ABSTRACT

The automobile is a truly complex consumer product whose design and manufacturing is influenced by national and international policies. Over the last century, the design, manufacture and operation of the automobile have grown into complex system integration paradigms cutting across applications of traditional disciplines in physical sciences, engineering, social and behavioral sciences, and business.

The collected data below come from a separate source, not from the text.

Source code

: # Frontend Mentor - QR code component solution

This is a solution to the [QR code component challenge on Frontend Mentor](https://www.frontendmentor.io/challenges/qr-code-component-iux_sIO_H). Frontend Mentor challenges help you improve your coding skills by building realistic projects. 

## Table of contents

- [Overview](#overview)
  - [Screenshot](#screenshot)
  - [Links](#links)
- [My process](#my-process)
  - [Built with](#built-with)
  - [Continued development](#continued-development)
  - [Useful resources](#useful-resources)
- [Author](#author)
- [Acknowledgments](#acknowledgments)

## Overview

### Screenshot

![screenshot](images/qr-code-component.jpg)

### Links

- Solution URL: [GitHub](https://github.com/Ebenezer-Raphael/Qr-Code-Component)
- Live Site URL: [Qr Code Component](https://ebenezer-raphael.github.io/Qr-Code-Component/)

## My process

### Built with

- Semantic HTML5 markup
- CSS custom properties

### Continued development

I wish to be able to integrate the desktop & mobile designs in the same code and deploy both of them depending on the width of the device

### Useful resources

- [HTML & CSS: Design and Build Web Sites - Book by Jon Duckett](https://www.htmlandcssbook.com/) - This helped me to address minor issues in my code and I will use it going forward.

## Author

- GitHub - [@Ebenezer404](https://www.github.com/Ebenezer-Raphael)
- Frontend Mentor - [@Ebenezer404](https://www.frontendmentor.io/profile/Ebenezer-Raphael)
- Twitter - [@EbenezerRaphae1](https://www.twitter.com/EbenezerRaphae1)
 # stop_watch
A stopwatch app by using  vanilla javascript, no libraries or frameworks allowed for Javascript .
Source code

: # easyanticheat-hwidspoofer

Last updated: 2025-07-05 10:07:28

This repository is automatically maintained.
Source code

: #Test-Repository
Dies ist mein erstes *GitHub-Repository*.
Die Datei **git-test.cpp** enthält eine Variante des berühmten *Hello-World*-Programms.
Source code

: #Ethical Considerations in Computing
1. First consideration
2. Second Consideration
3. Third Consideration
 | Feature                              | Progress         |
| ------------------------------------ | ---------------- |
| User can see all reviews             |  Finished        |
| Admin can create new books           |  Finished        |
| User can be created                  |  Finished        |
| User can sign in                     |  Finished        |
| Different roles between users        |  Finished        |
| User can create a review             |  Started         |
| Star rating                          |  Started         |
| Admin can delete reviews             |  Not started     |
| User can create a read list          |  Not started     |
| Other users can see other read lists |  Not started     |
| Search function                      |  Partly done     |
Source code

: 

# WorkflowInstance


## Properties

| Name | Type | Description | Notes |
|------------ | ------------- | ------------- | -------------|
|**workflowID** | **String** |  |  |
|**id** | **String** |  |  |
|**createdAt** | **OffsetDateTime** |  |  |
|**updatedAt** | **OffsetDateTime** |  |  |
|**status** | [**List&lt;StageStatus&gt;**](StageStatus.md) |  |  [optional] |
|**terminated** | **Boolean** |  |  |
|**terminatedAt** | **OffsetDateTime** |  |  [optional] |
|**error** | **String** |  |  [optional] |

This seminar presents elements of the development of an up-armored vehicle within the V-model framework. Under this rubric, several research projects and their integration into the overall product design, development and execution are discussed. In particular, elements related to real-time electronic stability control, light weight / next generation materials and processing, and production system optimization for global companies will be presented in light of present and future capabilities. The development of an up-armored version of a commercial vehicle is an excellent example integrating all of these concepts. Such vehicles are produced by many OEM’s as well as government groups. The work presented in the seminar demonstrates that even some of the most basic assumptions are not valid when pushing the limits of the vehicle’s design and production. The ability to accurately model and simulate vehicle performance is critical to refine the up-armored vehicle design, before production is initiated. To realize cost effective production, integration of the up-armored vehicle into standard commercial production lines must be executed and presents a series of significant problems. Furthermore, the need for specialized components made of difficult to machine materials demands new and innovative approaches to process modeling and outsourcing strategies that lend themselves well to next generation cloud manufacturing concepts. The extrapolations of best practices for these operations are presented with respect to other market sectors. The talk concludes with the extending the discussion from automotive manufacturing to general manufacturing and highlights the needs of society, the nation and the globe for next generation capabilities of both hardware/software and personnel related to production.

AUTHOR BIO

Thomas R. Kurfess received his S.B., S.M. and Ph.D. degrees in mechanical engineering from M.I.T. in 1986, 1987 and 1989, respectively. He also received an S.M. degree from M.I.T. in electrical engineering and computer science in 1988. Following graduation, he joined Carnegie Mellon University where he rose to the rank of Associate Professor. In 1994 he moved to the Georgia Institute of Technology where he rose to the rank of Professor in the George W. Woodruff School of Mechanical Engineering. In 2005 he was named Professor and BMW Chair of Manufacturing in the Department of Mechanical Engineering at Clemson University’s International Center for Automotive Research. He currently serves on the Board of Directors for the Society of Manufacturing Engineers and the National Center for Manufacturing Sciences. His research focuses on the design and development of advanced systems targeting the automotive sector (OEM and supplier) including vehicle and production systems. He has significant experience in high precision manufacturing and metrology systems. He is a Fellow of the AAAS, the SME and the ASME.